The main discussion this week focused on the final steps to retire the deprecated python-mock package in favor of the standard library's unittest.mock. In the ongoing mailing list thread, "python-mock removal in the final stretch", it was highlighted that only a few pull requests remain open to complete the transition. Packages that are already failing to build for unrelated reasons will be skipped for now.

Decisions Taken

  • The remaining pull requests to remove python-mock usage will be merged within a week, using provenpackager privileges if the maintainers do not respond.
  • Once the pull requests are merged and a final check is done, the python-mock package will be retired.

Ruby

The main discussion this week revolved around the rubygems package, which was scheduled for retirement in March due to a long-standing "Fails to Build From Source" (FTBFS) issue. Mamoru TASAKA initiated the conversation by forwarding the retirement notice and proposing an update to fix the problem. After Vít Ondruch approved the plan, it was decided to update the package to version 4.0.6. This action will resolve the build failure and prevent the package from being retired, with the update planned before the Fedora 44 beta freeze.

Decisions Taken

  • The rubygems package will be updated to version 4.0.6 to fix the FTBFS issue and will not be retired.
  • Mamoru TASAKA will proceed with merging the pull request for the update.

Other Discussions

Package updates

  • Orion Poplawski announced an upcoming update of octave to version 11.1.0 in Rawhide. This is an API/soname bump, and all dependencies will be rebuilt in a side-tag.
  • Remi Collet gave a heads-up about a planned major update of mongo-c-driver to version 2 in Rawhide. This update involves significant API/ABI changes and will require a mass rebuild in a side tag.
  • Gwyn Ciesla announced an update to LibRaw 0.22.0, which includes a soname bump.
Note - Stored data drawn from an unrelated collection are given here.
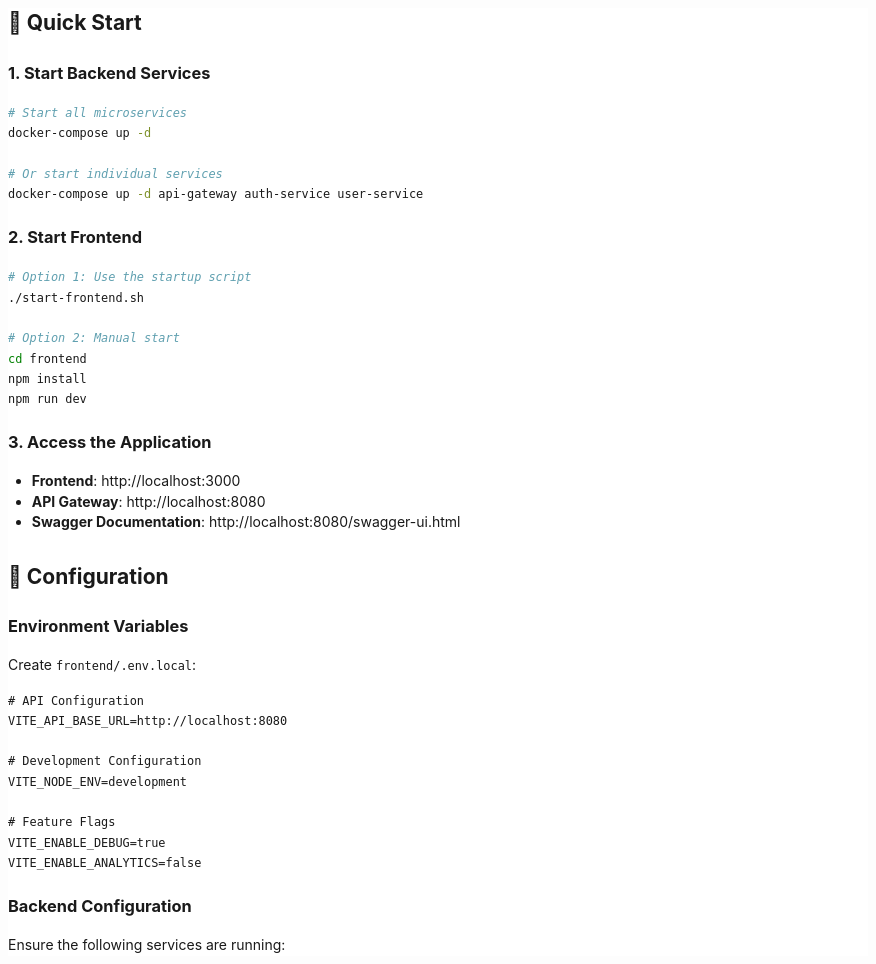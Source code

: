 ## 🚀 Quick Start

### 1. Start Backend Services

```bash
# Start all microservices
docker-compose up -d

# Or start individual services
docker-compose up -d api-gateway auth-service user-service
```

### 2. Start Frontend

```bash
# Option 1: Use the startup script
./start-frontend.sh

# Option 2: Manual start
cd frontend
npm install
npm run dev
```

### 3. Access the Application

- **Frontend**: http://localhost:3000
- **API Gateway**: http://localhost:8080
- **Swagger Documentation**: http://localhost:8080/swagger-ui.html

## 🔧 Configuration

### Environment Variables

Create `frontend/.env.local`:

```env
# API Configuration
VITE_API_BASE_URL=http://localhost:8080

# Development Configuration
VITE_NODE_ENV=development

# Feature Flags
VITE_ENABLE_DEBUG=true
VITE_ENABLE_ANALYTICS=false
```

### Backend Configuration

Ensure the following services are running:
After successfully building all consumer packages in a side tag, the plan was to merge it ahead of schedule.
  • The previously announced update of PDAL to version 2.10.0 in Rawhide, along with the rebuild of its dependencies, has been completed.
  • The update to Lua 5.5 in Rawhide was pushed directly without a full side-tag rebuild, causing breakages in packages like lmod and libreoffice. The libreoffice issue was traced to fonts-rpm-macros, and a fix is in progress.
  • In the discussion for the Pandas 3.x update proposal, it was clarified that dependent packages that fail to build will be handled by working with upstreams or Fedora maintainers. A Copr repository for testing is available.
  • A detailed discussion took place about updating the out-of-date mingw-boost package and the possibility of merging it into the main boost package to reduce long-term maintenance. While the maintainer created a proof-of-concept, a scratch build failed, indicating more work is needed to resolve build system issues.

Orphaning packages

New contributor introductions

  • Licia Seiker, a Software/DevOps engineer from South Korea with a long history of using Fedora, introduced herself and expressed interest in contributing to areas like atomic desktops and the Asahi kernel.
  • Emil (gmanka) introduced himself to the community. He is working on the pocketblue project for Fedora Mobility, has submitted his first package qbootctl for review, and is seeking sponsorship.